How to complete this task: Restate the data below word for word, leaving nothing out.

(Plain-text document sources)
§

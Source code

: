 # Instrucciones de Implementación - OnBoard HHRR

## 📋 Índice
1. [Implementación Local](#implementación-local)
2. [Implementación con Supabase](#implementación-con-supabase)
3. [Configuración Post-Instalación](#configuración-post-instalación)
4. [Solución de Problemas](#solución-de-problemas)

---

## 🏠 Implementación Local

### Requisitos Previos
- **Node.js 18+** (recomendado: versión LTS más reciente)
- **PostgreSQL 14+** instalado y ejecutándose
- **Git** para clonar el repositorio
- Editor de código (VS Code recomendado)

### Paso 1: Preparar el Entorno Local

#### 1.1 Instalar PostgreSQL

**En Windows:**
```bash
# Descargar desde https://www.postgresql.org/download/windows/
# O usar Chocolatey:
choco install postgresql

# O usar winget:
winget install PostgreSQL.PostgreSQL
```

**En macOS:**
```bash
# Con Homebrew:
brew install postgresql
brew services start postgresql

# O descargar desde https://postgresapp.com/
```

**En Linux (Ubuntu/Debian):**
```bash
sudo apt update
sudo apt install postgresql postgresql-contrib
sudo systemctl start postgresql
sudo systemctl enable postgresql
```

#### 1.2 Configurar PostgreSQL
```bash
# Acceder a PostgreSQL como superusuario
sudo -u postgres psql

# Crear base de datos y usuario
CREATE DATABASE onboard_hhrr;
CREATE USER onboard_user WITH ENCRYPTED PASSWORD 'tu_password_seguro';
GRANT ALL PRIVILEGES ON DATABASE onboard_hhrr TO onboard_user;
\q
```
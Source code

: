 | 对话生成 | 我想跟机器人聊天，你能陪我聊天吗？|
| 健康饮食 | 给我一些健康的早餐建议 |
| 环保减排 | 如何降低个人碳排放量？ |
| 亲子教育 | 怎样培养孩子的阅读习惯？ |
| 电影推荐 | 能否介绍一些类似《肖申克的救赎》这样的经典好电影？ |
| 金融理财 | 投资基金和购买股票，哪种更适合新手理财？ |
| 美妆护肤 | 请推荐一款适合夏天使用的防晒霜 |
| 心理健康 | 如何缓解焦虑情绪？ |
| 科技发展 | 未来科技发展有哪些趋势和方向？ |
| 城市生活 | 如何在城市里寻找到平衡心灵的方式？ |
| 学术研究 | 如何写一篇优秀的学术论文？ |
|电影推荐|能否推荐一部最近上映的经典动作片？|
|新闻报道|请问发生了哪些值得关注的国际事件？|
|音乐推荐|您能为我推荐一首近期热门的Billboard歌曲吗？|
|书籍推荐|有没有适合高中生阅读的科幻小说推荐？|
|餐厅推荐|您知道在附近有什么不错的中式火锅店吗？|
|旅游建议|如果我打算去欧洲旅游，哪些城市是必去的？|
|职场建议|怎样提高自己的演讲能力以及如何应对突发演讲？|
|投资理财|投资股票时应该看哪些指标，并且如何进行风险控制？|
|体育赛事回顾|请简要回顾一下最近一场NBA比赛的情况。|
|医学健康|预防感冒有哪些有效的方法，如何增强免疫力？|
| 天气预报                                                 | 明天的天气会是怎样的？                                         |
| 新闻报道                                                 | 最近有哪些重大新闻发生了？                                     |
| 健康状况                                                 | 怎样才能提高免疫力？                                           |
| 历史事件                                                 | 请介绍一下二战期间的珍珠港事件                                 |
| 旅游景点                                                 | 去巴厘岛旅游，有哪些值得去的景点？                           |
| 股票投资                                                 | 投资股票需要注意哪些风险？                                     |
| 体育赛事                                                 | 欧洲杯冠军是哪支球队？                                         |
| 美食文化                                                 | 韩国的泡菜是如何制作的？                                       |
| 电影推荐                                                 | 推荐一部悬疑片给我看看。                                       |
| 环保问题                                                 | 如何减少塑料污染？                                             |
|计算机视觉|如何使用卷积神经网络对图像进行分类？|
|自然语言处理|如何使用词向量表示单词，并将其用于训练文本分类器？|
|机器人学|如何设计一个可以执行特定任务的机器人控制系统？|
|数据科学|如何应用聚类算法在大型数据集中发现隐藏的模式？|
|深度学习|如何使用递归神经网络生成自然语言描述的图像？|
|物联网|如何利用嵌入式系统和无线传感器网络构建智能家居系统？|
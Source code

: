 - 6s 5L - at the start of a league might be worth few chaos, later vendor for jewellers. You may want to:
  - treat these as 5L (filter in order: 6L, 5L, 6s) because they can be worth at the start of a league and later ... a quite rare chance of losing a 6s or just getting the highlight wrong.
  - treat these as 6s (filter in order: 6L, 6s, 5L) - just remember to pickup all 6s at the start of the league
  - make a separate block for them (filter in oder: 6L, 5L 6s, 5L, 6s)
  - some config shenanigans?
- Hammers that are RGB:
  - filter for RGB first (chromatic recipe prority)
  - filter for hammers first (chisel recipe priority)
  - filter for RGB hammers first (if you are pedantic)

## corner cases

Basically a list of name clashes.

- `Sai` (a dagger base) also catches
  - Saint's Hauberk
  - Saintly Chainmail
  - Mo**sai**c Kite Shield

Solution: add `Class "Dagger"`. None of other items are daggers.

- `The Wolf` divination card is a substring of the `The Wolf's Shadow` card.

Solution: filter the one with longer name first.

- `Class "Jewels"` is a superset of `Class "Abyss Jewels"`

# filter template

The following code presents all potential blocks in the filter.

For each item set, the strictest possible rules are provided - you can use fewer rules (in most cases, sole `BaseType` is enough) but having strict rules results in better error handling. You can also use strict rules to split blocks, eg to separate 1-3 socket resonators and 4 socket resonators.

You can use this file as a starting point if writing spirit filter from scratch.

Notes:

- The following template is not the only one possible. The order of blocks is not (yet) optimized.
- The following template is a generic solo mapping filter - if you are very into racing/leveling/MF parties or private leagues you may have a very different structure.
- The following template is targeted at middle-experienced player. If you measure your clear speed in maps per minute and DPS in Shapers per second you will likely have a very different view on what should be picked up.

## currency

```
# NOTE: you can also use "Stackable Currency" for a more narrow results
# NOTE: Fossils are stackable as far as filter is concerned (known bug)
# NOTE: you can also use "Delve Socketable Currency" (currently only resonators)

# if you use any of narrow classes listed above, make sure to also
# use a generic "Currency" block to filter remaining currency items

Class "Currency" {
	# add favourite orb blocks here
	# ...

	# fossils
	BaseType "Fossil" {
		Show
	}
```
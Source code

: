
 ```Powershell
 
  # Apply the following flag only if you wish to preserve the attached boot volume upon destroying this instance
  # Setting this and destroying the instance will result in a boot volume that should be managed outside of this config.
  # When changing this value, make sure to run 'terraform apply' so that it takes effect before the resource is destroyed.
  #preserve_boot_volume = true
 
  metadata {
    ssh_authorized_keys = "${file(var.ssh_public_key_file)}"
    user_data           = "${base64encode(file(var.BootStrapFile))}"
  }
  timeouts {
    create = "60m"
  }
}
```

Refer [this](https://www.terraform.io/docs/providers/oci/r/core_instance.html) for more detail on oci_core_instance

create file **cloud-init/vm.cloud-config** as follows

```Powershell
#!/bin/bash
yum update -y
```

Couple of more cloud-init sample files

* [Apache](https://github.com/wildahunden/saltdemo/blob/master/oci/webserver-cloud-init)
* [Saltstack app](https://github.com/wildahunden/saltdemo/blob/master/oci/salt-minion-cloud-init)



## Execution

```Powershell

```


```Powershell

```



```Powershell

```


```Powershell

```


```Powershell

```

§

Written answer:
Source code

: # Instrucciones de Implementación - OnBoard HHRR

## 📋 Índice
1. [Implementación Local](#implementación-local)
2. [Implementación con Supabase](#implementación-con-supabase)
3. [Configuración Post-Instalación](#configuración-post-instalación)
4. [Solución de Problemas](#solución-de-problemas)

---

## 🏠 Implementación Local

### Requisitos Previos
- **Node.js 18+** (recomendado: versión LTS más reciente)
- **PostgreSQL 14+** instalado y ejecutándose
- **Git** para clonar el repositorio
- Editor de código (VS Code recomendado)

### Paso 1: Preparar el Entorno Local

#### 1.1 Instalar PostgreSQL

**En Windows:**
```bash
# Descargar desde https://www.postgresql.org/download/windows/
# O usar Chocolatey:
choco install postgresql

# O usar winget:
winget install PostgreSQL.PostgreSQL
```

**En macOS:**
```bash
# Con Homebrew:
brew install postgresql
brew services start postgresql

# O descargar desde https://postgresapp.com/
```

**En Linux (Ubuntu/Debian):**
```bash
sudo apt update
sudo apt install postgresql postgresql-contrib
sudo systemctl start postgresql
sudo systemctl enable postgresql
```

#### 1.2 Configurar PostgreSQL
```bash
# Acceder a PostgreSQL como superusuario
sudo -u postgres psql

# Crear base de datos y usuario
CREATE DATABASE onboard_hhrr;
CREATE USER onboard_user WITH ENCRYPTED PASSWORD 'tu_password_seguro';
GRANT ALL PRIVILEGES ON DATABASE onboard_hhrr TO onboard_user;
\q
```
Source code

: | 对话生成 | 我想跟机器人聊天，你能陪我聊天吗？|
| 健康饮食 | 给我一些健康的早餐建议 |
| 环保减排 | 如何降低个人碳排放量？ |
| 亲子教育 | 怎样培养孩子的阅读习惯？ |
| 电影推荐 | 能否介绍一些类似《肖申克的救赎》这样的经典好电影？ |
| 金融理财 | 投资基金和购买股票，哪种更适合新手理财？ |
| 美妆护肤 | 请推荐一款适合夏天使用的防晒霜 |
| 心理健康 | 如何缓解焦虑情绪？ |
| 科技发展 | 未来科技发展有哪些趋势和方向？ |
| 城市生活 | 如何在城市里寻找到平衡心灵的方式？ |
| 学术研究 | 如何写一篇优秀的学术论文？ |
|电影推荐|能否推荐一部最近上映的经典动作片？|
|新闻报道|请问发生了哪些值得关注的国际事件？|
|音乐推荐|您能为我推荐一首近期热门的Billboard歌曲吗？|
|书籍推荐|有没有适合高中生阅读的科幻小说推荐？|
|餐厅推荐|您知道在附近有什么不错的中式火锅店吗？|
|旅游建议|如果我打算去欧洲旅游，哪些城市是必去的？|
|职场建议|怎样提高自己的演讲能力以及如何应对突发演讲？|
|投资理财|投资股票时应该看哪些指标，并且如何进行风险控制？|
|体育赛事回顾|请简要回顾一下最近一场NBA比赛的情况。|
|医学健康|预防感冒有哪些有效的方法，如何增强免疫力？|
| 天气预报                                                 | 明天的天气会是怎样的？                                         |
| 新闻报道                                                 | 最近有哪些重大新闻发生了？                                     |
| 健康状况                                                 | 怎样才能提高免疫力？                                           |
| 历史事件                                                 | 请介绍一下二战期间的珍珠港事件                                 |
| 旅游景点                                                 | 去巴厘岛旅游，有哪些值得去的景点？                           |
| 股票投资                                                 | 投资股票需要注意哪些风险？                                     |
| 体育赛事                                                 | 欧洲杯冠军是哪支球队？                                         |
| 美食文化                                                 | 韩国的泡菜是如何制作的？                                       |
| 电影推荐                                                 | 推荐一部悬疑片给我看看。                                       |
| 环保问题                                                 | 如何减少塑料污染？                                             |
|计算机视觉|如何使用卷积神经网络对图像进行分类？|
|自然语言处理|如何使用词向量表示单词，并将其用于训练文本分类器？|
|机器人学|如何设计一个可以执行特定任务的机器人控制系统？|
|数据科学|如何应用聚类算法在大型数据集中发现隐藏的模式？|
|深度学习|如何使用递归神经网络生成自然语言描述的图像？|
|物联网|如何利用嵌入式系统和无线传感器网络构建智能家居系统？|
Source code

: - 6s 5L - at the start of a league might be worth few chaos, later vendor for jewellers. You may want to:
  - treat these as 5L (filter in order: 6L, 5L, 6s) because they can be worth at the start of a league and later ... a quite rare chance of losing a 6s or just getting the highlight wrong.
  - treat these as 6s (filter in order: 6L, 6s, 5L) - just remember to pickup all 6s at the start of the league
  - make a separate block for them (filter in oder: 6L, 5L 6s, 5L, 6s)
  - some config shenanigans?
- Hammers that are RGB:
  - filter for RGB first (chromatic recipe prority)
  - filter for hammers first (chisel recipe priority)
  - filter for RGB hammers first (if you are pedantic)

## corner cases

Basically a list of name clashes.

- `Sai` (a dagger base) also catches
  - Saint's Hauberk
  - Saintly Chainmail
  - Mo**sai**c Kite Shield

Solution: add `Class "Dagger"`. None of other items are daggers.

- `The Wolf` divination card is a substring of the `The Wolf's Shadow` card.

Solution: filter the one with longer name first.

- `Class "Jewels"` is a superset of `Class "Abyss Jewels"`

# filter template

The following code presents all potential blocks in the filter.

For each item set, the strictest possible rules are provided - you can use fewer rules (in most cases, sole `BaseType` is enough) but having strict rules results in better error handling. You can also use strict rules to split blocks, eg to separate 1-3 socket resonators and 4 socket resonators.

You can use this file as a starting point if writing spirit filter from scratch.

Notes:

- The following template is not the only one possible. The order of blocks is not (yet) optimized.
- The following template is a generic solo mapping filter - if you are very into racing/leveling/MF parties or private leagues you may have a very different structure.
- The following template is targeted at middle-experienced player. If you measure your clear speed in maps per minute and DPS in Shapers per second you will likely have a very different view on what should be picked up.

## currency

```
# NOTE: you can also use "Stackable Currency" for a more narrow results
# NOTE: Fossils are stackable as far as filter is concerned (known bug)
# NOTE: you can also use "Delve Socketable Currency" (currently only resonators)

# if you use any of narrow classes listed above, make sure to also
# use a generic "Currency" block to filter remaining currency items

Class "Currency" {
	# add favourite orb blocks here
	# ...

	# fossils
	BaseType "Fossil" {
		Show
	}
```
Source code

:
 ```Powershell
 
  # Apply the following flag only if you wish to preserve the attached boot volume upon destroying this instance
  # Setting this and destroying the instance will result in a boot volume that should be managed outside of this config.
  # When changing this value, make sure to run 'terraform apply' so that it takes effect before the resource is destroyed.
  #preserve_boot_volume = true
 
  metadata {
    ssh_authorized_keys = "${file(var.ssh_public_key_file)}"
    user_data           = "${base64encode(file(var.BootStrapFile))}"
  }
  timeouts {
    create = "60m"
  }
}
```

Refer [this](https://www.terraform.io/docs/providers/oci/r/core_instance.html) for more detail on oci_core_instance

create file **cloud-init/vm.cloud-config** as follows

```Powershell
#!/bin/bash
yum update -y
```

Couple of more cloud-init sample files

* [Apache](https://github.com/wildahunden/saltdemo/blob/master/oci/webserver-cloud-init)
* [Saltstack app](https://github.com/wildahunden/saltdemo/blob/master/oci/salt-minion-cloud-init)



## Execution

```Powershell

```


```Powershell

```



```Powershell

```


```Powershell

```


```Powershell

```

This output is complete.